# ACB Playoffs



## AMR (Oct 5, 2003)

Tau Cerámica
vs







DKV Joventut 








Adecco Estudiantes
vs







Real Madrid









FC Barcelona
vs







Auna Gran Canaria








Pamesa Valencia
vs







Unicaja Malaga


Maybe the best playoffs of the history of ACB??? Though Tau is the favourite, all the teams except Joventut (without Jamie Arnold)and Auna (Pat Burke went to Real Madrid) have serious options of winning the title.

At quarterfinals the most exciting series are the Madrid derby, and Pamesa-Unicaja.

Estudiantes vs. Real Madrid, will repeat the ULEB semifinals. A good NBA comparison would be a Nets (Estudiantes) vs Mavericks (Real Madrid). Defense and fast breaks versus shooters and offensive talent.

Pamesa vs. Unicaja, means a great roster with a lot of NBA-caliber players (Pack, Oberto, Rigaudeau...) but without the mental strength against a team that was reborn thanks to Scariolo and that has made one of the best second rounds of the history of ACB. 'Sweet Lou' Bullock could do a lot of damage and Walter Herrmann will make a great series, surely...(though anybody could make great games against Paraiso's defense  )

Then Tau-Joventut probably will be a sweep (Tau is too good and without Arnold, Joventut will need Marco to play his best game against a Calderon without backup (Prigioni is injured) and help Rudy Fernandez.

I think the winner of Barça vs Auna is very clear, with the comeback of ****a now Ilievski will play and Barça will have a true PG. Barça has lost its 4 games against the Canary teams in the regular season, and they'll need to play concentrated or Auna could be the surprise.


----------



## guilherme.rcf (Mar 4, 2003)

with Ilievisk playing Varejao is out, right?


----------



## AMR (Oct 5, 2003)

> Originally posted by <b>guilherme.rcf</b>!
> with Ilievisk playing Varejao is out, right?


Yes, Varejao is out. Barça doesn't have a good point guard without Ilievski and they need him a lot.


----------



## ChitwoodStyle (Oct 9, 2003)

Joventut could get hot though like during King's Cup and pull off an upset.

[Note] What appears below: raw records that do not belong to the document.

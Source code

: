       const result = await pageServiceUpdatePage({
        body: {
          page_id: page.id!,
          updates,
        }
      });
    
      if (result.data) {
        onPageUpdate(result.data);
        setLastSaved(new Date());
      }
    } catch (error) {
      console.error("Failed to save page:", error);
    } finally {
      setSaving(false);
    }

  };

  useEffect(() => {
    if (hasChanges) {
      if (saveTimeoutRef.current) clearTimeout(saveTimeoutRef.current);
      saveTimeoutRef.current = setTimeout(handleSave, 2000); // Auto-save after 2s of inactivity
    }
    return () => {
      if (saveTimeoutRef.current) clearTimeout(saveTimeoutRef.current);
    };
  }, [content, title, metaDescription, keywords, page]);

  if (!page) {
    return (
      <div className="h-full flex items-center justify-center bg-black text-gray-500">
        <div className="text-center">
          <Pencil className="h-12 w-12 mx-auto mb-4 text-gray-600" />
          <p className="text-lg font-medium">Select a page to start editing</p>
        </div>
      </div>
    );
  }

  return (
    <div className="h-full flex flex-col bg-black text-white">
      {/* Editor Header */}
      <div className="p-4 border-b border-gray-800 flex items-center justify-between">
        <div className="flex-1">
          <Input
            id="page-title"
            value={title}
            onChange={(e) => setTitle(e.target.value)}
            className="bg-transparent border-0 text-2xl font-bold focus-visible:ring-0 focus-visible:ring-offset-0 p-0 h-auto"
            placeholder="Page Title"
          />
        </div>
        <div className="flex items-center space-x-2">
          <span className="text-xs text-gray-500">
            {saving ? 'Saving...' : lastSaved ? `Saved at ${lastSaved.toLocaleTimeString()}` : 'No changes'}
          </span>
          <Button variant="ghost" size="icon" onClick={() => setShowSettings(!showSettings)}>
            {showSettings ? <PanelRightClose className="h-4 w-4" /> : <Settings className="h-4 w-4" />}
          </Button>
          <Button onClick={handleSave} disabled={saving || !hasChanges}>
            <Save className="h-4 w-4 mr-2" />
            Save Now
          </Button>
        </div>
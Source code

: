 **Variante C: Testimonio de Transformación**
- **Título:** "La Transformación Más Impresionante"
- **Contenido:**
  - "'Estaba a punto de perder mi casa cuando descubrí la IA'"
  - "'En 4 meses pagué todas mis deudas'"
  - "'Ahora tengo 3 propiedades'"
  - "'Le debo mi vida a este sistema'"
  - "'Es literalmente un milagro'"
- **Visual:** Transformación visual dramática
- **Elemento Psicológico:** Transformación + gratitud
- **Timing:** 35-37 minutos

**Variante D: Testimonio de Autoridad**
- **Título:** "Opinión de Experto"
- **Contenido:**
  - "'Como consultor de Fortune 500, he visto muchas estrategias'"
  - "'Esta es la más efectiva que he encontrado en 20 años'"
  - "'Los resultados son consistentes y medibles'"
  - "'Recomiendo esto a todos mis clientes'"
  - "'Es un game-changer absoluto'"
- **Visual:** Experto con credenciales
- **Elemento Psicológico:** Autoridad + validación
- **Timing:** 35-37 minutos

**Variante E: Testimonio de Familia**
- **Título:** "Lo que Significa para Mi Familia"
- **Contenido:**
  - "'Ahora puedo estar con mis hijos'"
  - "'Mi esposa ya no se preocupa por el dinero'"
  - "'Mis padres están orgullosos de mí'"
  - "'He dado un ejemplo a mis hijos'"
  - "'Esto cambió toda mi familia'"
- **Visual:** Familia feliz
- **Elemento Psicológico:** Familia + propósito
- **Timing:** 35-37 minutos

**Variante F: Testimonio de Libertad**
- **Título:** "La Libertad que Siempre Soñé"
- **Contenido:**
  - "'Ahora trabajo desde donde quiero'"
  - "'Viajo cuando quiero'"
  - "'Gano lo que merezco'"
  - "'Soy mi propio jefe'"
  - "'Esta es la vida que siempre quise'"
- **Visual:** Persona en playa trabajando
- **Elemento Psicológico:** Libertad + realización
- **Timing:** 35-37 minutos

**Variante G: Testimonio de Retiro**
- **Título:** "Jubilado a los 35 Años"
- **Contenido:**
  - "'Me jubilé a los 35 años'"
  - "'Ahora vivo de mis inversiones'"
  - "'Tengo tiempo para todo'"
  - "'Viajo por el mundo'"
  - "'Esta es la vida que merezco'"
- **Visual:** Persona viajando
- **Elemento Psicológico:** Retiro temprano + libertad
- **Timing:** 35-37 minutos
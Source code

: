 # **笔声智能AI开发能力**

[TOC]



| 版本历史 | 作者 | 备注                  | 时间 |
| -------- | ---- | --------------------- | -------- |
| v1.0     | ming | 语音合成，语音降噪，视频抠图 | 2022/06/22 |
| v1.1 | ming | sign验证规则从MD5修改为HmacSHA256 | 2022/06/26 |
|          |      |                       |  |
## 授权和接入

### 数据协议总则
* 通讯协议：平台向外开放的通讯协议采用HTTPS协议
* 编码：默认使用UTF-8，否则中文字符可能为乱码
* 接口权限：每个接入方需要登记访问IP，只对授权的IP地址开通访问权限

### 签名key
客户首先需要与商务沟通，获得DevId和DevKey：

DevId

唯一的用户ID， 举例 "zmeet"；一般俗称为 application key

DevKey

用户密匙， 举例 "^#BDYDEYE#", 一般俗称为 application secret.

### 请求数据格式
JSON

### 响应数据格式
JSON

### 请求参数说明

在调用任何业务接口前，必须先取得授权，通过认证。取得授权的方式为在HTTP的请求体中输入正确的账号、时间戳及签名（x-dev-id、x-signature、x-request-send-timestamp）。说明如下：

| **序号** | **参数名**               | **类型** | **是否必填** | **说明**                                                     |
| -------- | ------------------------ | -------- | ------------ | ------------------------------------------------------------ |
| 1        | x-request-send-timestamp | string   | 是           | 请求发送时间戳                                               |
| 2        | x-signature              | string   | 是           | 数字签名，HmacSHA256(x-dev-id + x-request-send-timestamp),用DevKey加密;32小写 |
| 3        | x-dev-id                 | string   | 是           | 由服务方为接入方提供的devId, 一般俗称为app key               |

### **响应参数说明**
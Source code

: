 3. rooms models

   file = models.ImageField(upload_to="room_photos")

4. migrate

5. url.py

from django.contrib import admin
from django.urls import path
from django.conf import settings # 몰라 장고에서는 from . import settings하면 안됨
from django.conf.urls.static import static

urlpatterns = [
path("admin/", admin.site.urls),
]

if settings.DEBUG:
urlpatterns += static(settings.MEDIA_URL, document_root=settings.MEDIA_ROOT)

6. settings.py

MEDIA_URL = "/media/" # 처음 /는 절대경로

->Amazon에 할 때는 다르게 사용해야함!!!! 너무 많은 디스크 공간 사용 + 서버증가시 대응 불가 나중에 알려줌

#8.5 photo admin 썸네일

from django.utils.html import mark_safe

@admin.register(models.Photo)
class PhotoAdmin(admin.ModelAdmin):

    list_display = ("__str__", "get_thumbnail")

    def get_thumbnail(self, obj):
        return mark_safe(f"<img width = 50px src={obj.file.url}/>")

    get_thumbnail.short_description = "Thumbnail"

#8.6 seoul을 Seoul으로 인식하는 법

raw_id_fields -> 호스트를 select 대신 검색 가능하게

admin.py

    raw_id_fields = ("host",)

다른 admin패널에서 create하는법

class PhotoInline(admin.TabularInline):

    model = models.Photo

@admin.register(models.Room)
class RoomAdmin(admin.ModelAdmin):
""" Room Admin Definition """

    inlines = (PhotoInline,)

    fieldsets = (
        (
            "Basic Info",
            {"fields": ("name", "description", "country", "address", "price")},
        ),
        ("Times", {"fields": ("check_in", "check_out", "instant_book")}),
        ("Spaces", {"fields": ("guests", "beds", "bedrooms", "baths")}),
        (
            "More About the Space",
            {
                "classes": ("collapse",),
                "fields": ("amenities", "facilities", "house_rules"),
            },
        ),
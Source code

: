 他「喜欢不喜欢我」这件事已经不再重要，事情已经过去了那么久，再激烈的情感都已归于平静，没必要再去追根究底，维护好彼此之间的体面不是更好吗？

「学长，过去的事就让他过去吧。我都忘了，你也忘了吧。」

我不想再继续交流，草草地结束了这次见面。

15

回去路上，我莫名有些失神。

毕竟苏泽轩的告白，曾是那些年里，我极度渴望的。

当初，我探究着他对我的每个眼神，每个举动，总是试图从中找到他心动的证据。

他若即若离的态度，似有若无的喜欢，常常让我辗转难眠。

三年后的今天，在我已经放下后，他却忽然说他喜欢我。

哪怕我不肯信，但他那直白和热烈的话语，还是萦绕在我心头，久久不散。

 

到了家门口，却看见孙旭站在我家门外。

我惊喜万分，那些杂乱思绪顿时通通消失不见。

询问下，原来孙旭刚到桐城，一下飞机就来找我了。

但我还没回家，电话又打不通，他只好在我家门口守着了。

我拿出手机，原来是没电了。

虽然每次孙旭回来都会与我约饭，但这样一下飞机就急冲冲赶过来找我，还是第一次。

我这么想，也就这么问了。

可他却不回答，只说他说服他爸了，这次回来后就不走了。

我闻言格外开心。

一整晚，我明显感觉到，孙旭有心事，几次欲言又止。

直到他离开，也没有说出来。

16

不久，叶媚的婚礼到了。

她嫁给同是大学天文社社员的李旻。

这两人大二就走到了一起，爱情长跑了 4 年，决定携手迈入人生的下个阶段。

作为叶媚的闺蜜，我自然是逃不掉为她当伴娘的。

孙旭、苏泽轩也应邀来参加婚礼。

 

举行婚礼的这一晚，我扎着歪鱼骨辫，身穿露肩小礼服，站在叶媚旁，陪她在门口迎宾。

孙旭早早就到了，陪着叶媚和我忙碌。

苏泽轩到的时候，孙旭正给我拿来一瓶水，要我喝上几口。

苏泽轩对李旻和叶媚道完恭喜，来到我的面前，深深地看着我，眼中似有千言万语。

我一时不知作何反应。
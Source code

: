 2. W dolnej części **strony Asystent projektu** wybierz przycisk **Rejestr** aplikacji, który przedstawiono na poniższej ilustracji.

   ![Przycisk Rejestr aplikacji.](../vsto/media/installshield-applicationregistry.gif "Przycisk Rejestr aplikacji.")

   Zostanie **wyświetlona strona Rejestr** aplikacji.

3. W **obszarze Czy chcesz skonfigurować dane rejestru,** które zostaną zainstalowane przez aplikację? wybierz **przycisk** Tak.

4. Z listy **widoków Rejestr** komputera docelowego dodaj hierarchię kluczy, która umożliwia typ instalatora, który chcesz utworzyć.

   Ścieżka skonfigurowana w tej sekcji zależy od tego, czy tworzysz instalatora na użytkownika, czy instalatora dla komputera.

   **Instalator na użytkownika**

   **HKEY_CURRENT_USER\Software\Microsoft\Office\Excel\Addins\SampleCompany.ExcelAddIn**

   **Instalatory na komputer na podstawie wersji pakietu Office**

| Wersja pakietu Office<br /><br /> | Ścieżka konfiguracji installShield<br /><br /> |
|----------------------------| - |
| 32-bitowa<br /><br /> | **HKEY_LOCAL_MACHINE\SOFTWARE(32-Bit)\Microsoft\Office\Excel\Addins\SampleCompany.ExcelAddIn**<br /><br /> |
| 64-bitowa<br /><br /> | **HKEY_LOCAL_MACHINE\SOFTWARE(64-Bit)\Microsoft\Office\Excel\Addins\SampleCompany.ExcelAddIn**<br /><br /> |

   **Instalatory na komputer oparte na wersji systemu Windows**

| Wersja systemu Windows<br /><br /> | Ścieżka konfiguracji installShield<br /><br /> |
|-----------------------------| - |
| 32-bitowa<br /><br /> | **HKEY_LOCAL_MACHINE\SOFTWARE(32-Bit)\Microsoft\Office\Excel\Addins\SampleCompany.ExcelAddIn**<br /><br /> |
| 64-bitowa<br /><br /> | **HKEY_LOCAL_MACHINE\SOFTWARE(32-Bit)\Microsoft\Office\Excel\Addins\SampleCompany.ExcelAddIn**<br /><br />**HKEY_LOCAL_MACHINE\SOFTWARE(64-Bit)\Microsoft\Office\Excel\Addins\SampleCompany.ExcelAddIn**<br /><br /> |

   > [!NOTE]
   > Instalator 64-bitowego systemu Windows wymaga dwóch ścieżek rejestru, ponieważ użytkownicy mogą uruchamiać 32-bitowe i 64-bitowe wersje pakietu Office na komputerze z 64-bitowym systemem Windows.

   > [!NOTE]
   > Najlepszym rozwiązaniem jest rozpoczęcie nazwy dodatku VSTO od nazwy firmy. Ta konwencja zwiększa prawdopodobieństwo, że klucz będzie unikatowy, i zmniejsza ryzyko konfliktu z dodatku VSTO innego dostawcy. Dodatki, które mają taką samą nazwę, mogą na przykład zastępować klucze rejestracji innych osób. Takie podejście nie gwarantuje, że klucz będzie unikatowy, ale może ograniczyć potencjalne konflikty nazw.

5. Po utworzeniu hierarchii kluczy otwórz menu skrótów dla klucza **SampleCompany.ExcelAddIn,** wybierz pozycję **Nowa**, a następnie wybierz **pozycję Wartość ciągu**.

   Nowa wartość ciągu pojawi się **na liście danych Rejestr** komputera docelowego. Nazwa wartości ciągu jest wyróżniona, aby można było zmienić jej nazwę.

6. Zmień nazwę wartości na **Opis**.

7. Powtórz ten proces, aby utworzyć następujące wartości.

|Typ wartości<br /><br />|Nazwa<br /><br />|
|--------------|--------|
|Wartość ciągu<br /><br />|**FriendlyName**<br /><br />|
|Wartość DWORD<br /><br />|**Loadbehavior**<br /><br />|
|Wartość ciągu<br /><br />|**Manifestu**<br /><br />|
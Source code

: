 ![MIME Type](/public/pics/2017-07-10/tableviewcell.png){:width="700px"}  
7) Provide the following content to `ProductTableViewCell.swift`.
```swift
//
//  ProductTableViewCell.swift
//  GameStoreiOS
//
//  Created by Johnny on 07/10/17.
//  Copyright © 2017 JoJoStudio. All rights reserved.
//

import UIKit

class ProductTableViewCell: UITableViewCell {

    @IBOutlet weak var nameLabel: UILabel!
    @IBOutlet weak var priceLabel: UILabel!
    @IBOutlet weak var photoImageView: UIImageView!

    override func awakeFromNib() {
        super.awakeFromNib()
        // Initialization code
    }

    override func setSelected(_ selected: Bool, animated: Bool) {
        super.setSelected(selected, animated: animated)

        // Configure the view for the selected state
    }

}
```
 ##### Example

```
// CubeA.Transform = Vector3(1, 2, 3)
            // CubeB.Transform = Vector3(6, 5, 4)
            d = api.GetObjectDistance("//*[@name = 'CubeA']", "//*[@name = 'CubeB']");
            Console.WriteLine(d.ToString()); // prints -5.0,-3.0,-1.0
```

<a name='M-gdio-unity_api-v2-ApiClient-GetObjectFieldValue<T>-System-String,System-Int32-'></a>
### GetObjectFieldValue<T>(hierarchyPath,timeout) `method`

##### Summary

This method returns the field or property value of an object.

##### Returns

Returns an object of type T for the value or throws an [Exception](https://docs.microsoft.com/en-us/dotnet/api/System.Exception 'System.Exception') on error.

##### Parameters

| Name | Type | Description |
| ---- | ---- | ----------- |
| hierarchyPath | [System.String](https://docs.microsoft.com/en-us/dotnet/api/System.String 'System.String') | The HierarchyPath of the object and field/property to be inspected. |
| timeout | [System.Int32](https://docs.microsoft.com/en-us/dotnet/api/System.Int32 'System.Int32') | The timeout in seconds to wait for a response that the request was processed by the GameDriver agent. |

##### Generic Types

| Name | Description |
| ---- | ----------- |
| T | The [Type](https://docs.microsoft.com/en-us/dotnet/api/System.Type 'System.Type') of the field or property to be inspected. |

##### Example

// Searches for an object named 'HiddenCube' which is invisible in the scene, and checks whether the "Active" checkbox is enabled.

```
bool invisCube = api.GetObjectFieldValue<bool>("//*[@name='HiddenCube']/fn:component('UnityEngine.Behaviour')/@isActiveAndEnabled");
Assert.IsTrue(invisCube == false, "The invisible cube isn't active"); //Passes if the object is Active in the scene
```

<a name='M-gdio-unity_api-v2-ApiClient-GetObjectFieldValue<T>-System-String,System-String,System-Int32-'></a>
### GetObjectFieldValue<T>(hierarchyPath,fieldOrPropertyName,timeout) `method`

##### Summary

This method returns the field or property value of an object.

There must be a conspiracy to keep the Madrid teams playing each other all the time, not really all the time but they did just play in ULEB semi's a couple of weeks ago.


----------



## AMR (Oct 5, 2003)

Tau Cerámica 0
vs







DKV Joventut 0








Adecco Estudiantes 0
vs







Real Madrid 1









FC Barcelona 0
vs







Auna Gran Canaria 0








Pamesa Valencia 0
vs







Unicaja Malaga 0

First game: Adecco Estudiantes 85 (Jimenez 17 pts 8 rbs)Real Madrid 87 (Herreros 20 pts 5 rbs) with 1 OT


----------



## italianBBlover (Mar 5, 2003)

> Originally posted by <b>AMR</b>
> 
> First game: Adecco Estudiantes 85 (Jimenez 17 pts 8 rbs)Real Madrid 87 (Herreros 20 pts 5 rbs) with 1 OT



How much audience ? :grinning:


----------



## AMR (Oct 5, 2003)

15.000 people were in Vistalegre


----------



## italianBBlover (Mar 5, 2003)

> Originally posted by <b>AMR</b>!
> 15.000 people were in Vistalegre


Hehe, how did I imagine it :yes:

It was a rhetorical question


----------



## AMR (Oct 5, 2003)

> Originally posted by <b>italianBBlover</b>!
> 
> 
> Hehe, how did I imagine it :yes:
> ...


I supposed it  what's the record of attendance to a Lega game????


----------



## italianBBlover (Mar 5, 2003)

> Originally posted by <b>AMR</b>!
> 
> 
> I supposed it  what's the record of attendance to a Lega game????


I know that Estudiantes make often that numbers, and it was a city derby too 

The italian record ? Officially 14,348 people for Game1 of the Rome-Milan Final serie of season 1982-83, but "unofficially" they were around 16-17,000.

The record of this season are the (officially) *9,318* of Pesaro VS Siena on february 2









Almost surely this record will be brocken during the play off at Pesaro (very probable) or Rome (hardly; but if the team will go ahead ...).


----------